_WORK REQUIRED:_
Set the data below down again, exactly, with every picture left out.

_DATASET CONTENT:_
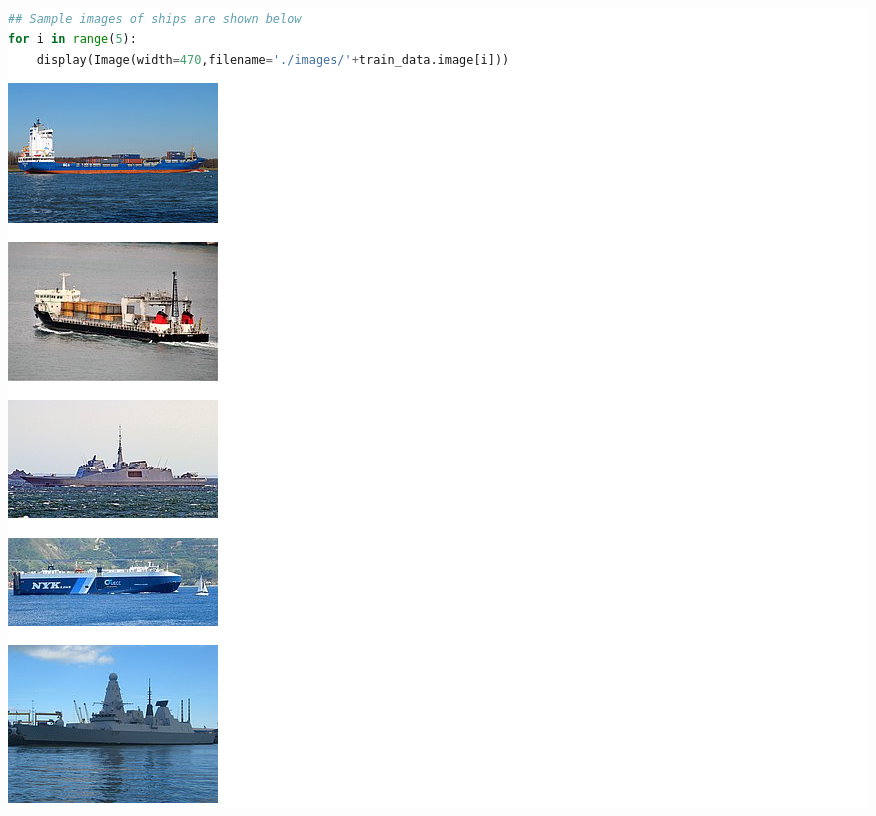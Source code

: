 
```python
## Sample images of ships are shown below
for i in range(5):
    display(Image(width=470,filename='./images/'+train_data.image[i]))
```



![jpeg](assets/images/output_10_0.jpg)





![jpeg](assets/images/output_10_1.jpg)





![jpeg](assets/images/output_10_2.jpg)





![jpeg](assets/images/output_10_3.jpg)





![jpeg](assets/images/output_10_4.jpg)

_FINISHED TASK:_
Source code

: 
```python
## Sample images of ships are shown below
for i in range(5):
    display(Image(width=470,filename='./images/'+train_data.image[i]))
```



![jpeg](assets/images/output_10_0.jpg)





![jpeg](assets/images/output_10_1.jpg)





![jpeg](assets/images/output_10_2.jpg)





![jpeg](assets/images/output_10_3.jpg)





![jpeg](assets/images/output_10_4.jpg)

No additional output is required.